Adventures in Marketing: Week 75 (The Peacock’s Feathers)

Gave away one “Cheesesteak.”
“Are you Bob Levin?”
The young woman had black hair, wore black, was attractive and almond complected. Indian? I though. But her accent was not that and she pronounced my name with a familiarity that exceeded the degree of its likely recognition in Delhi or Bombay.
This familiarity, it turned out, was because my surname was hers – and her accent was French, in fact Parisian. She was part of a 14-person troupe performing a play by Camus at Zellerbach this weekend as part of a cross-country tour.
We discussed pronunciations. (There are no LE-vins in France, I learned, just LEV-ins.)
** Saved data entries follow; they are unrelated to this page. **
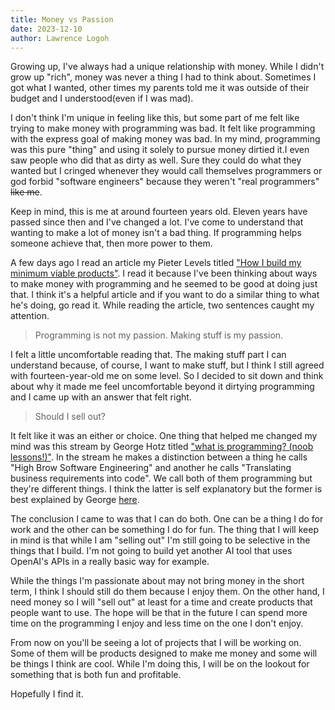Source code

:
 ```yaml
---
title: Money vs Passion
date: 2023-12-10
author: Lawrence Logoh
---
```


Growing up, I've always had a unique relationship with money. While I didn't
grow up "rich", money was never a thing I had to think about.
Sometimes I got what I wanted, other times my parents told me it was outside
of their budget and I understood(even if I was mad). 

I don't think I'm unique in feeling like this, but some part of me felt
like trying to make money with programming was bad. It felt
like programming with the express goal of making money was bad. 
In my mind, programming was this pure "thing" and using it solely to
pursue money dirtied it.I even saw people who did that as dirty as well. 
Sure they could do what they wanted but I cringed whenever they would
call themselves programmers or god forbid "software engineers" because
they weren't "real programmers" ~~like me~~. 

Keep in mind, this is me at around fourteen years old. Eleven years have
passed since then and I've changed a lot. I've come to understand that
wanting to make a lot of money isn't a bad thing. If programming helps
someone achieve that, then more power to them. 

A few days ago I read an article my Pieter Levels titled 
["How I build my minimum viable products"](https://levels.io/how-i-build-my-minimum-viable-products/).
I read it because I've been thinking about ways to make money with
programming and he seemed to be good at doing just that. I think it's a
helpful article and if you want to do a similar thing to what he's
doing, go read it. 
While reading the article, two sentences caught my attention.

>Programming is not my passion. Making stuff is my passion.

I felt a little uncomfortable reading that.
The making stuff part I can understand because, of course, I want to make
stuff, but I think I still agreed with fourteen-year-old me on some level.
So I decided to sit down and think about why it made me feel uncomfortable
beyond it dirtying programming and I came up with an answer that felt right.

>Should I sell out?

It felt like it was an either or choice. One thing that helped me
changed my mind was this stream by George Hotz titled ["what is programming? (noob lessons!)"](https://www.youtube.com/watch?v=N2bXEUSAiTI). 
In the stream he makes a distinction between a thing he calls "High
Brow Software Engineering" and another he calls "Translating business requirements into
code". We call both of them programming but they're different things.
I think the latter is self explanatory but the former is best explained
by George [here](https://youtu.be/N2bXEUSAiTI?si=ghH_2nW3MVSWIfJk&t=1260).

The conclusion I came to was that I can do both.
One can be a thing I do for work and the other can be something I do for
fun. The thing that I will keep in mind is that while I am "selling out"
I'm still going to be selective in the things that I build.
I'm not going to build yet another AI tool that uses OpenAI's APIs in a
really basic way for example. 

While the things I'm passionate about may not bring money in the short
term, I think I should still do them because I enjoy them. On the other
hand, I need money so I will "sell out" at least for a time and create
products that people want to use. The hope will be that in the future I
can spend more time on the programming I enjoy and less time on the one
I don't enjoy. 
 
From now on you'll be seeing a lot of projects that I will be working
on. Some of them will be products designed to make me money and some
will be things I think are cool. While I'm doing this, I will be on the
lookout for something that is both fun and profitable. 

Hopefully I find it.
She learned I had been to France (“Once. Before you were born) and I that she had been to the states (“Once. With my parents.”) The troupe had visited Sausalito and San Francisco, at whose homelessness and drugs she shook her head and touched her heart. (“We have drugs, but mostly the a-sheesh, not…”) Their next stop was Telegraph Avenue, for which I did not offer much hope. (“Good used book store,” I said.) At this point the Rwandan panhandler who made my cafes part of his morning rounds arrived. When I introduced them, they conversed in French. (“Un bon American,” he called me. “A good American,” she translated, though my three years with Madam Malecot could have handled that.)
“You know Camus?” she asked me.
“Of course.”
“‘La Pestilance?”’
“‘The Plague?’ Yes.”
“You should come to our show.”
“Can you get us in for free?”
She had not expected that question. “I’ll try.”
So I gave her my book for the promise.
I mean A FRENCH ACTRESS.
Isn’t that what this writing thing is all about?